We Interrupt This Program to Bring You the World's Worst Airport

Why do I feel like I am in a washing machine when I am at Atlanta's airport? I mean, coming and going, daytime, nighttime. Who in her mind would want to change planes at this human crossroads of chaos?

The view from the air, the crisscrossing of the highways and interstates and cars, trucks, trucks, and cars on the red clay soon gives you to know you have lots to dread, for awaiting you below is a human tornado full of bodies churning up. Whenever I land at Atlanta, I am always so happy I don't live there.

Is it because Atlanta is the nation's busiest, and all the people walk up and down, across and yon, hither and dither all over you, yakking into their cell phones, or screaming at someone nearby?

My goodness gracious sakes!
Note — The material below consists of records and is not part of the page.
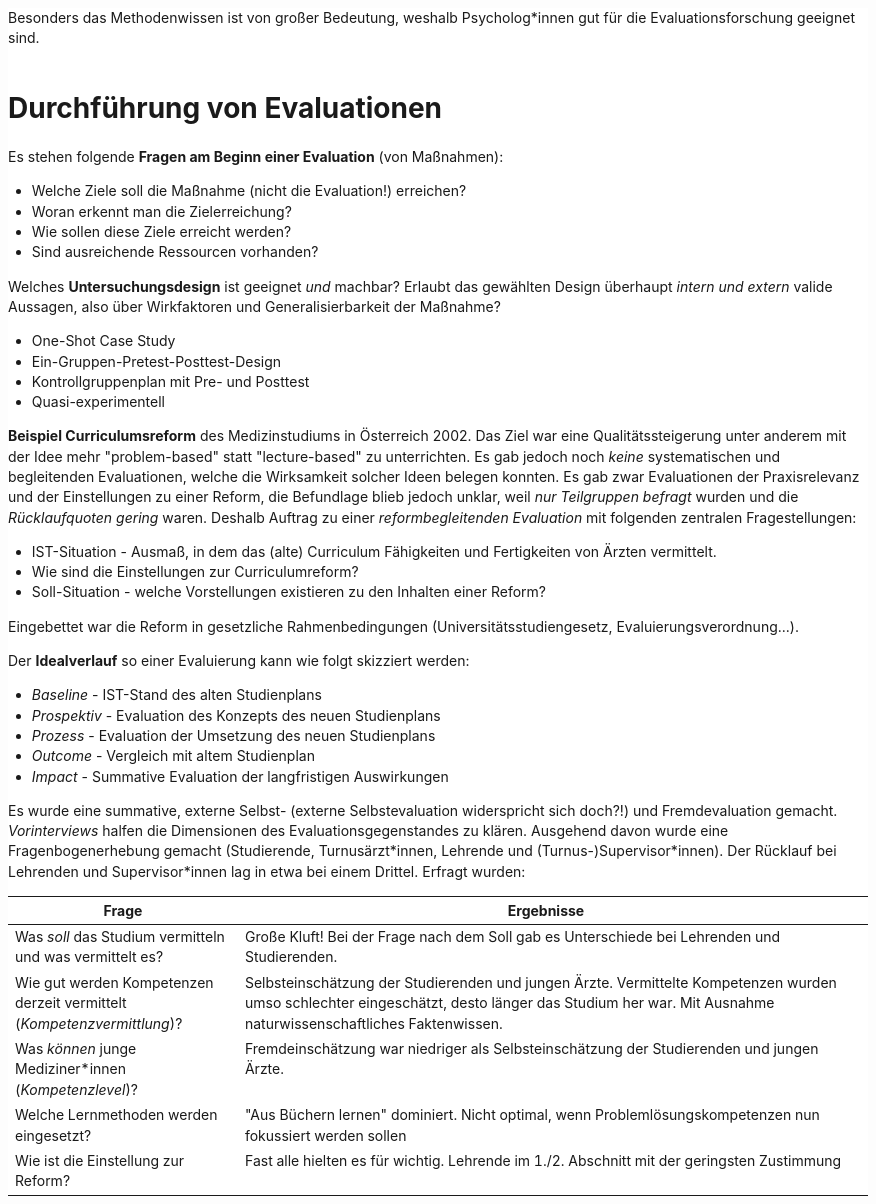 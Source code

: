 Besonders das Methodenwissen ist von großer Bedeutung, weshalb Psycholog\*innen gut für die Evaluationsforschung geeignet sind.

# Durchführung von Evaluationen

Es stehen folgende **Fragen am Beginn einer Evaluation** (von Maßnahmen):
* Welche Ziele soll die Maßnahme (nicht die Evaluation!) erreichen?
* Woran erkennt man die Zielerreichung?
* Wie sollen diese Ziele erreicht werden?
* Sind ausreichende Ressourcen vorhanden?

Welches **Untersuchungsdesign** ist geeignet _und_ machbar? Erlaubt das gewählten Design überhaupt _intern und extern_ valide Aussagen, also über Wirkfaktoren und Generalisierbarkeit der Maßnahme?
* One-Shot Case Study
* Ein-Gruppen-Pretest-Posttest-Design
* Kontrollgruppenplan mit Pre- und Posttest
* Quasi-experimentell

**Beispiel Curriculumsreform** des Medizinstudiums in Österreich 2002. Das Ziel war eine Qualitätssteigerung unter anderem mit der Idee mehr "problem-based" statt "lecture-based" zu unterrichten. Es gab jedoch noch _keine_ systematischen und begleitenden Evaluationen, welche die Wirksamkeit solcher Ideen belegen konnten. Es gab zwar Evaluationen der Praxisrelevanz und der Einstellungen zu einer Reform, die Befundlage blieb jedoch unklar, weil _nur Teilgruppen befragt_ wurden und die _Rücklaufquoten gering_ waren. Deshalb Auftrag zu einer _reformbegleitenden Evaluation_ mit folgenden zentralen Fragestellungen:
* IST-Situation - Ausmaß, in dem das (alte) Curriculum Fähigkeiten und Fertigkeiten von Ärzten vermittelt.
* Wie sind die Einstellungen zur Curriculumreform?
* Soll-Situation - welche Vorstellungen existieren zu den Inhalten einer Reform?

Eingebettet war die Reform in gesetzliche Rahmenbedingungen (Universitätsstudiengesetz, Evaluierungsverordnung...).

Der **Idealverlauf** so einer Evaluierung kann wie folgt skizziert werden:
* _Baseline_ - IST-Stand des alten Studienplans
* _Prospektiv_ - Evaluation des Konzepts des neuen Studienplans
* _Prozess_ - Evaluation der Umsetzung des neuen Studienplans
* _Outcome_ - Vergleich mit altem Studienplan
* _Impact_ - Summative Evaluation der langfristigen Auswirkungen

Es wurde eine summative, externe Selbst- (externe Selbstevaluation widerspricht sich doch?!) und Fremdevaluation gemacht. _Vorinterviews_ halfen die Dimensionen des Evaluationsgegenstandes zu klären. Ausgehend davon wurde eine Fragenbogenerhebung gemacht (Studierende, Turnusärzt\*innen, Lehrende und (Turnus-)Supervisor\*innen). Der Rücklauf bei Lehrenden und Supervisor\*innen lag in etwa bei einem Drittel. Erfragt wurden:

| Frage                                                                   | Ergebnisse                                                                                                                                                                                              |     |
| ----------------------------------------------------------------------- | ------------------------------------------------------------------------------------------------------------------------------------------------------------------------------------------------------- | --- |
| Was _soll_ das Studium vermitteln und was vermittelt es?                 | Große Kluft! Bei der Frage nach dem Soll gab es Unterschiede bei Lehrenden und Studierenden.                                                                                                            |     |
| Wie gut werden Kompetenzen derzeit vermittelt (_Kompetenzvermittlung_)? | Selbsteinschätzung der Studierenden und jungen Ärzte. Vermittelte Kompetenzen wurden umso schlechter eingeschätzt, desto länger das Studium her war. Mit Ausnahme naturwissenschaftliches Faktenwissen. |     |
| Was _können_ junge Mediziner\*innen (_Kompetenzlevel_)?                 | Fremdeinschätzung war niedriger als Selbsteinschätzung der Studierenden und jungen Ärzte.                                                                                                               |     |
| Welche Lernmethoden werden eingesetzt?                                  | "Aus Büchern lernen" dominiert. Nicht optimal, wenn Problemlösungskompetenzen nun fokussiert werden sollen                                                                                               |     |
| Wie ist die Einstellung zur Reform?                                     | Fast alle hielten es für wichtig. Lehrende im 1./2. Abschnitt mit der geringsten Zustimmung                                                                                                             |     |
The food court at E concourse? Like it is not noisy enough, my gosh, and there on Wednesday afternoon was a real pianist playing his instrument, and why? Who can hear music when shouts and yells at the fast-food court raise the decibel level to that of a space ship lifting off from Cape Canaveral? I mean, really!

When we (Delta) taxied to a gate upon arrival from Albuquerque, we were kept waiting on board 30 minutes while an airport crew readied itself(you could see them from a window) and the pilot announced, "wing equipment repair" needed to be made. You mean, the repair could not wait until we de-planed? You got that right, sista.

Talk about a dichotomy: Albuquerque, location of gentility, manners, charm, and beauty. The security staff doesn't growl (Atlanta), bite, or snap. And, it has recycling bins!

Atlanta recycles? Oh, please. The woman at the information booth at E looked stunned at the question. I suppose it would make too much sense for the world's busiest (it gloats; who would want this appellation?) airport to recycle containers and trash. Who's got time? Inclination? Money?

The only bright note I found at the Atlanta airport was the organic restaurant, Natures Table Bistro, where the cucumber dill salad and the vegetarian chili were scrumptious. The woman dishing it up gave me a sample, and the man finishing up orders told me water was $300/cup (no typo). For just about $8, the airport food was surprisingly good. (I drank tap water.)

Upon arrival at BWI, I was knocked off my feet in a ladies room to find, hold on, freshly cut flowers in a vase with a pink ribbon. I mean, at an airport?

Maybe Atlanta could go to school in Albuquerque and Baltimore and learn some manners for it surely ain't got no Southern charm left. No one calls it a Southern city anymore, and it shows.